Anonymous asked in PetsCats · 10 years ago

how do i keep my cat from peeing on my bed when she's stressed out?

She's a 4-yr-old spayed long-haired domestic cat. She'll refrain from doing this for ages, then will do it several times over the course of a couple weeks. She seems to do it when my 5-yr-old greatniece visits, or when we haven't scooped the litter boxes that day. Otherwise, she's a fine cat, loves to play and chase the other cats, is healthy (maybe a little too healthy - she's a big girl), doesn't have any problems with the other cats at all. She didn't do it when we introduced a new cat to our family. We're at our wit's end.

8 Answers

  • Anonymous
    10 years ago
    Best Answer

    Cats sometimes engage in a behavior called urine spraying or urine marking. The cat stands, backs up to an object, holds his tail up erect and quivering, and releases urine out backwards onto the object. The urine sprayed differs chemically from the urine cats normally release from a squatting position because it also contains oily secretions from the anal glands. Sprayed urine is extremely pungent. Some people describe it as smelling like ammonia; others say it has a heavy musky odor. Cats occasionally spray from a squatting position.

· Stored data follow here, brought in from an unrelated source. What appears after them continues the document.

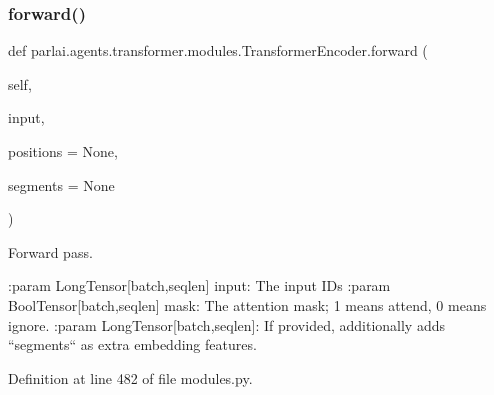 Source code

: \subsubsection{\texorpdfstring{forward()}{forward()}}
{\footnotesize\ttfamily def parlai.\+agents.\+transformer.\+modules.\+Transformer\+Encoder.\+forward (\begin{DoxyParamCaption}\item[{}]{self,  }\item[{}]{input,  }\item[{}]{positions = {\ttfamily None},  }\item[{}]{segments = {\ttfamily None} }\end{DoxyParamCaption})}

\begin{DoxyVerb}Forward pass.

:param LongTensor[batch,seqlen] input:
    The input IDs
:param BoolTensor[batch,seqlen] mask:
    The attention mask; 1 means attend, 0 means ignore.
:param LongTensor[batch,seqlen]:
    If provided, additionally adds ``segments`` as extra embedding features.
\end{DoxyVerb}
 

Definition at line 482 of file modules.\+py.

    Why do cats spray urine? They spray during territorial disputes, during aggressive conflicts, and during sexual encounters. The majority of cats who spray just do their spraying outside. They advertise their presence in a territory by spraying visually conspicuous sites. Cats “time share” territories, so the marks enable the cats to space themselves out so that they don’t often meet. Some cats spray urine inside their homes. Often indoor spraying results from conflicts between cats in the home or from the resident cat feeling threatened by outside cats.

    Most often, cats who spray are reproductively intact males (toms) but females do sometimes spray. Neutering is the most effective way to curb spraying in a tomcat. In one study, 77 percent of cats stopped or significantly reduced spraying within six months of being neutered. Neutered cats can spray as well. Ten percent of male cats neutered before 10 months of age will still spray as adults. In households with numerous cats, at least one cat will likely spray, even if all the cats are neutered.


    - Neuter or spay the spraying cat.

    - Identify the reasons why your cat may be spraying. For instance, if your cat is reacting to the sight of cats outside, block your cat’s view. If your cat is reacting to the scent of cats outside, possibly through a screen door or from odors on your shoes, prevent your cat from coming into contact with these scents. Keep the door closed and remove shoes outside, before entering the home.

    - Discourage cats from hanging around outside your house. Motion-activated devices, such as the Critter Gitter™, the Scarecrow™, or the Scraminal™, all function to frighten outdoor cats away. The Scat Mat™ and the Sofa Saver™ can be used to keep outdoor cats away from doors and windows.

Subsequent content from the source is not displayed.